= INSTRUCTIONS FOR THE TASK =
Write out the lines below exactly, beginning at the one with "4. Total Patients" and stopping after the one with "## Objective"; the pictures are not copied.

■ ■ ■

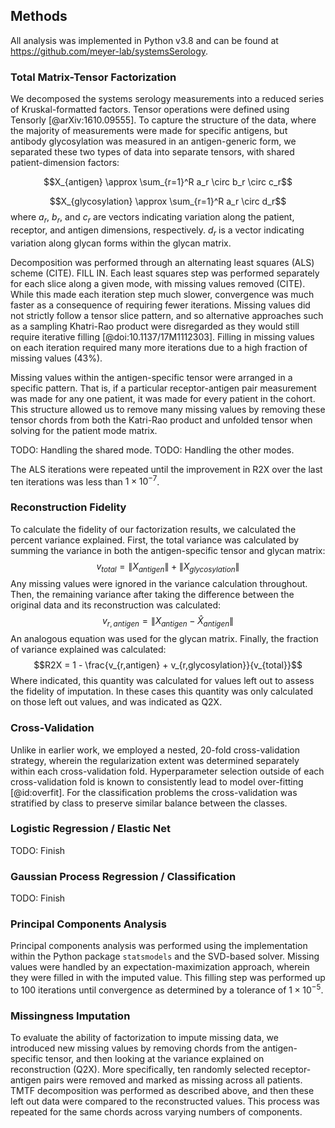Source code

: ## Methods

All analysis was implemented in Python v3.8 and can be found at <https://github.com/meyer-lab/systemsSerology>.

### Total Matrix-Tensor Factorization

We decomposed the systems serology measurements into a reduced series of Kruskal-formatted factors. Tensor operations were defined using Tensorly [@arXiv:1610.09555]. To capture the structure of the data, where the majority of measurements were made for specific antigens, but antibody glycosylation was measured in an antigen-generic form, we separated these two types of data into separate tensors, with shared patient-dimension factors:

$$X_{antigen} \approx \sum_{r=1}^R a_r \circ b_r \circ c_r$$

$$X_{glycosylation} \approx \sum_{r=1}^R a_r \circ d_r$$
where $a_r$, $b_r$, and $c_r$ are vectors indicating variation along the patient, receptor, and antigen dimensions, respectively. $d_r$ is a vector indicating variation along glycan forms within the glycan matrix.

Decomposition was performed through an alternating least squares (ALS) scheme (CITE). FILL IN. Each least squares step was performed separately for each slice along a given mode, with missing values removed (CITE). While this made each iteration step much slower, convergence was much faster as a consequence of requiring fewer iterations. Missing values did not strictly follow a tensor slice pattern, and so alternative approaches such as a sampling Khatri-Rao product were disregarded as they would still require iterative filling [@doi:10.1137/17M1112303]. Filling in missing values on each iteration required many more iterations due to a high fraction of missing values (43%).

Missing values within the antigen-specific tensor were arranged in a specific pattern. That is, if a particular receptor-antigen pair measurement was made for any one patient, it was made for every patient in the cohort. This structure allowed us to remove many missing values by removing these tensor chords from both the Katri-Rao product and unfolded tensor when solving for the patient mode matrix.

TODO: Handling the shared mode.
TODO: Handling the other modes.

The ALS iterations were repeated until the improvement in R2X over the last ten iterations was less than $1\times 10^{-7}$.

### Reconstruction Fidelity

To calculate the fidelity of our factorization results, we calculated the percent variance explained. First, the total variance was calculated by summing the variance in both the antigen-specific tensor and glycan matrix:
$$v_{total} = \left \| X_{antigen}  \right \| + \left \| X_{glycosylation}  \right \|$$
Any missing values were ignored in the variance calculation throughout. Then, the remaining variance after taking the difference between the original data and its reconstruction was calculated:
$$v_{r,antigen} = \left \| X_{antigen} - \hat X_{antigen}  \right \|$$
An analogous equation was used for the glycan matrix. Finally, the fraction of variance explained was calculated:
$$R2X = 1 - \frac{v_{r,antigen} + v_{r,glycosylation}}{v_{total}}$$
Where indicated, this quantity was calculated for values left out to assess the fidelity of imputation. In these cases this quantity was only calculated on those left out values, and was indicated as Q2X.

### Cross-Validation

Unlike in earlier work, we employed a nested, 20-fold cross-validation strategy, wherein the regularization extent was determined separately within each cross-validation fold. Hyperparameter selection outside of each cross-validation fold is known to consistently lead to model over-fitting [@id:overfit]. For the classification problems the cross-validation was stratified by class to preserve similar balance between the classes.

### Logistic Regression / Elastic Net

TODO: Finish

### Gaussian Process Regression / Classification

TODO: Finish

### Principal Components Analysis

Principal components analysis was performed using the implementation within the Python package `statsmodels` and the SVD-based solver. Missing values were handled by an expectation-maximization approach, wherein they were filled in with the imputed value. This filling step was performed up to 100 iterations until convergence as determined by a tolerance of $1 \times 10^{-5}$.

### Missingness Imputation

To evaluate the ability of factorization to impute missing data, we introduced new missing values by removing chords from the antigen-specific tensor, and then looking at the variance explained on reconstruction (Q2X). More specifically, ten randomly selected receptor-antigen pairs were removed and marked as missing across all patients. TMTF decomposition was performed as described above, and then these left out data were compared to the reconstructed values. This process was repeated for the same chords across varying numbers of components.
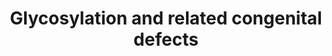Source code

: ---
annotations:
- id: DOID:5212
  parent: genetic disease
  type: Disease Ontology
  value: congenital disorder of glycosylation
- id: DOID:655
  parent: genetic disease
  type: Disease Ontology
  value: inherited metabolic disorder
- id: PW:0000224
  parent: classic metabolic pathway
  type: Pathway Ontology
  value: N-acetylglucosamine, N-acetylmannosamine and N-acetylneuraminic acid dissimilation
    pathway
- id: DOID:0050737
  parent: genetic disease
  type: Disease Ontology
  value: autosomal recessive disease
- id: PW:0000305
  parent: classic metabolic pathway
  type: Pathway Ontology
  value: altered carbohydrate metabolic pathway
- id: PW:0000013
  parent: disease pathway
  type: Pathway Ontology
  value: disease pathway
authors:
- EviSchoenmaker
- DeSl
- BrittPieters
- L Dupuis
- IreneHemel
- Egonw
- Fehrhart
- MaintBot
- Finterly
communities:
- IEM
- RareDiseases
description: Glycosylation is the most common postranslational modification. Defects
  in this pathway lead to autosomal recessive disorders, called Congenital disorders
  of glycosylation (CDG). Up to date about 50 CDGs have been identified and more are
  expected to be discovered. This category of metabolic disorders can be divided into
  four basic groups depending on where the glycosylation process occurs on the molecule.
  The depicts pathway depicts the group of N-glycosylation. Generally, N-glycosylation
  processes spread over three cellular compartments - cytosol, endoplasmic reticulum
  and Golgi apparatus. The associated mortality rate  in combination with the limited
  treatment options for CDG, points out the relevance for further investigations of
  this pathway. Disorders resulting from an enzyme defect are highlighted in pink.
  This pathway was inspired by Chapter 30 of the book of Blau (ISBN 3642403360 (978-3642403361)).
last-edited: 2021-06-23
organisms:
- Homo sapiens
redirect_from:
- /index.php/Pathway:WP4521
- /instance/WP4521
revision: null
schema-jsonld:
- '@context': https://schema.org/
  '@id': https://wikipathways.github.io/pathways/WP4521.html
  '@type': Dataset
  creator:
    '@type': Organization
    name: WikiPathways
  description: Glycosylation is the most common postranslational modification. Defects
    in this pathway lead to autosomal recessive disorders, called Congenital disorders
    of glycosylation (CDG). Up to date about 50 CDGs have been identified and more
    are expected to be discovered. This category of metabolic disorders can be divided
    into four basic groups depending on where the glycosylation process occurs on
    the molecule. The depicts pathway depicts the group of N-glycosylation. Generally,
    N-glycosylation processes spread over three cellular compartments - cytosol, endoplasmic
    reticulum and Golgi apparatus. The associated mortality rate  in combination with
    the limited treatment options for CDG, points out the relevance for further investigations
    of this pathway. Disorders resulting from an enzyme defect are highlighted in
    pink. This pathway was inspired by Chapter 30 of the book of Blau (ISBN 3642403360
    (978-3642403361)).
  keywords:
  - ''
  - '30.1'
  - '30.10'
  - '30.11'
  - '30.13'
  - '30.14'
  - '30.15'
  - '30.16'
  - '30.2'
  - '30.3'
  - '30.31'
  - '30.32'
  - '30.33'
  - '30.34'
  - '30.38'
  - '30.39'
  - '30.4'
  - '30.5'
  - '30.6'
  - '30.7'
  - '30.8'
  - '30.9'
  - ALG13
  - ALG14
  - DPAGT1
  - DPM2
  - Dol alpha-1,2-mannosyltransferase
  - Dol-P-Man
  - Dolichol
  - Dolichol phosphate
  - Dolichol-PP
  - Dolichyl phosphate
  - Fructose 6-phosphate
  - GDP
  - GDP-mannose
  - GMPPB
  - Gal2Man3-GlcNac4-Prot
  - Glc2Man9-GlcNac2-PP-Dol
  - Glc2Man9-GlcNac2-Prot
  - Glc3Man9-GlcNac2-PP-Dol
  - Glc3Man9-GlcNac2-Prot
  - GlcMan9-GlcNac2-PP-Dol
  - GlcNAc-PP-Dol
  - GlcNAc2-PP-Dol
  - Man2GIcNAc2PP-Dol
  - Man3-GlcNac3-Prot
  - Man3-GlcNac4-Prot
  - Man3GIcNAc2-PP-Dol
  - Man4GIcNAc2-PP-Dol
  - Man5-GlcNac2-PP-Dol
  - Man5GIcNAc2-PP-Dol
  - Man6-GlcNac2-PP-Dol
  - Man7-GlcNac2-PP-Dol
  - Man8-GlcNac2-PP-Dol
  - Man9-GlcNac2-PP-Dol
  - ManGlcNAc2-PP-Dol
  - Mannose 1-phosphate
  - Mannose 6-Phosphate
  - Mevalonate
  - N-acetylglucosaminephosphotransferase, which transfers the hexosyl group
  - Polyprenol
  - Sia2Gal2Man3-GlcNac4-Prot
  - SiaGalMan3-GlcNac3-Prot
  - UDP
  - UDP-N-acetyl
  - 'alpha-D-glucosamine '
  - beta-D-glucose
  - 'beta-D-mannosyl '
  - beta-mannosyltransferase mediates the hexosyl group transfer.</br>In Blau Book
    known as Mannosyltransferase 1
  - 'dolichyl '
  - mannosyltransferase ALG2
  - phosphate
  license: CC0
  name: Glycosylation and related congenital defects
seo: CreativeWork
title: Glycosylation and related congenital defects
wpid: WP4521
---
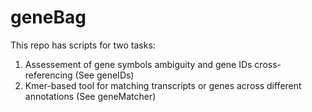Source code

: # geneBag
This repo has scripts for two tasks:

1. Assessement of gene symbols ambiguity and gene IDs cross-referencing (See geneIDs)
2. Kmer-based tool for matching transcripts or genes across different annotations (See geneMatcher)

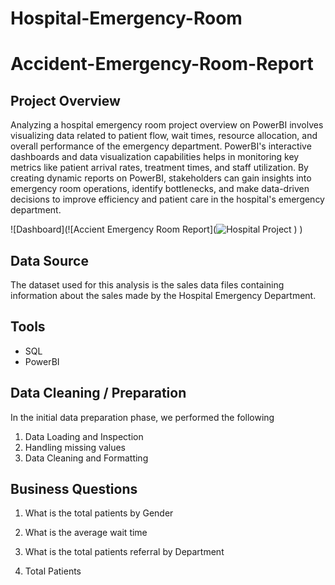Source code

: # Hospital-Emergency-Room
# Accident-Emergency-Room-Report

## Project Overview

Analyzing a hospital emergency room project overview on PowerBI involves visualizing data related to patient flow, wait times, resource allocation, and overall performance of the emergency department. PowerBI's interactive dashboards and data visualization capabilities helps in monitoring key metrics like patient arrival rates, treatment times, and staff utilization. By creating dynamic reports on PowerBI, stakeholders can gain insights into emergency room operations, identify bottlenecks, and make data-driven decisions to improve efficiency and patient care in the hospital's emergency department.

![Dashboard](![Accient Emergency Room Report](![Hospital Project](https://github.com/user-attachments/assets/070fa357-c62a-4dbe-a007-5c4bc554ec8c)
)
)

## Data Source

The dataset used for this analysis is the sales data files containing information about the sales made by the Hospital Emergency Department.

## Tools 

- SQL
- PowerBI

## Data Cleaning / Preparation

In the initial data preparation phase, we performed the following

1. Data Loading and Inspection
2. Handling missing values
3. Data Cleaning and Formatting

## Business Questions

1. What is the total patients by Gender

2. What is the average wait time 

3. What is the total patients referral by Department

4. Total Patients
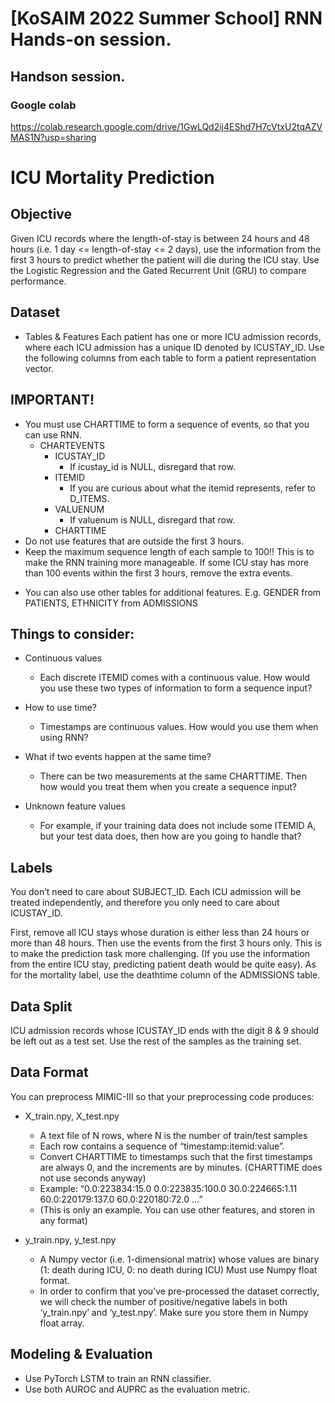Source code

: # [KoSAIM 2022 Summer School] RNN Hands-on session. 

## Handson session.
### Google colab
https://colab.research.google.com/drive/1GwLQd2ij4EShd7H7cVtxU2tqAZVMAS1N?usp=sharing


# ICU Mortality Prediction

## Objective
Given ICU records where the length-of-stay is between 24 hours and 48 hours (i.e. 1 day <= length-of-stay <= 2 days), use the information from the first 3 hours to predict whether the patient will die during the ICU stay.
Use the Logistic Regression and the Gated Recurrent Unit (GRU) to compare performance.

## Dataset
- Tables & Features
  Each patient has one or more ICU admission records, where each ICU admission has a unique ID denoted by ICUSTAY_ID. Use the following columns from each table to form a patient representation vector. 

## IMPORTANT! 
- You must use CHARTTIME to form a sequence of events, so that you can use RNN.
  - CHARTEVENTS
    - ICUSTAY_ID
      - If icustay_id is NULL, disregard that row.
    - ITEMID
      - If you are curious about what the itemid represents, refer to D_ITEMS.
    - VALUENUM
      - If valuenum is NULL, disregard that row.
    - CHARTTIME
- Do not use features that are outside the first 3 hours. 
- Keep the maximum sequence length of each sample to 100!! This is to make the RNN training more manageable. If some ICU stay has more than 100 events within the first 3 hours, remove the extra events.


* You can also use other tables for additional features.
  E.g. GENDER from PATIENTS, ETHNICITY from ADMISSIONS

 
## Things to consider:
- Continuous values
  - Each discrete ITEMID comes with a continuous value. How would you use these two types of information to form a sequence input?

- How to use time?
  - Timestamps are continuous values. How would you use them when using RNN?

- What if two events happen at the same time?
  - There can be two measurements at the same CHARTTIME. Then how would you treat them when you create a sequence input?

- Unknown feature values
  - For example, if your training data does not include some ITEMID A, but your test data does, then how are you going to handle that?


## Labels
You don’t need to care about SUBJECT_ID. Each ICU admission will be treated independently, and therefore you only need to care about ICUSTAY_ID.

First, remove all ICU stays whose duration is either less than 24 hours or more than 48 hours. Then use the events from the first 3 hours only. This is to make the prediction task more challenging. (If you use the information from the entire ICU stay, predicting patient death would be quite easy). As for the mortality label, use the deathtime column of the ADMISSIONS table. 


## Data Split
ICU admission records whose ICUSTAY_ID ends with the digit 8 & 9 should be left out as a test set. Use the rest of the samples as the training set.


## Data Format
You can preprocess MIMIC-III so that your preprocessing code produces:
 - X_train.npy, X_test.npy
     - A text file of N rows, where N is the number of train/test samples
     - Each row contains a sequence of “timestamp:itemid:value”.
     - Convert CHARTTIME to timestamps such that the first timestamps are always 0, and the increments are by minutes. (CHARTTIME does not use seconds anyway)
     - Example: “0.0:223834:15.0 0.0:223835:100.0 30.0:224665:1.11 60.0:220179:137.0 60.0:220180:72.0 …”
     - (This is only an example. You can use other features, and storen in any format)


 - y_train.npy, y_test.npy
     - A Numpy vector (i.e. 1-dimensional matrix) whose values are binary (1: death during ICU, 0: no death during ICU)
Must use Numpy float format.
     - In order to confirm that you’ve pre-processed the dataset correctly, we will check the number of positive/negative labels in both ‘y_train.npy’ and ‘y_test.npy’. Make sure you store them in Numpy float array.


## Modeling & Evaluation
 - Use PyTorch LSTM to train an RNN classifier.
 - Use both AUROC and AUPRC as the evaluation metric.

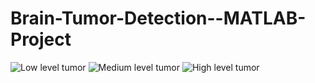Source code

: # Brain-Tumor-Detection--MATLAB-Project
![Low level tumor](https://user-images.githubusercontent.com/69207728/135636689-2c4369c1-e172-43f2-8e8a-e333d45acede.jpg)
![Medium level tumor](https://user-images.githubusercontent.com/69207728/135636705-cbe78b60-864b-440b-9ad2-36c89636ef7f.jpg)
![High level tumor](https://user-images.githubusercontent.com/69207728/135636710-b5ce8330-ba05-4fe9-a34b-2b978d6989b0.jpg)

■ ■ ■

= WRITTEN ANSWER =
4. Total Patients
Source code

: # [KoSAIM 2022 Summer School] RNN Hands-on session. 

## Handson session.
### Google colab
https://colab.research.google.com/drive/1GwLQd2ij4EShd7H7cVtxU2tqAZVMAS1N?usp=sharing


# ICU Mortality Prediction

## Objective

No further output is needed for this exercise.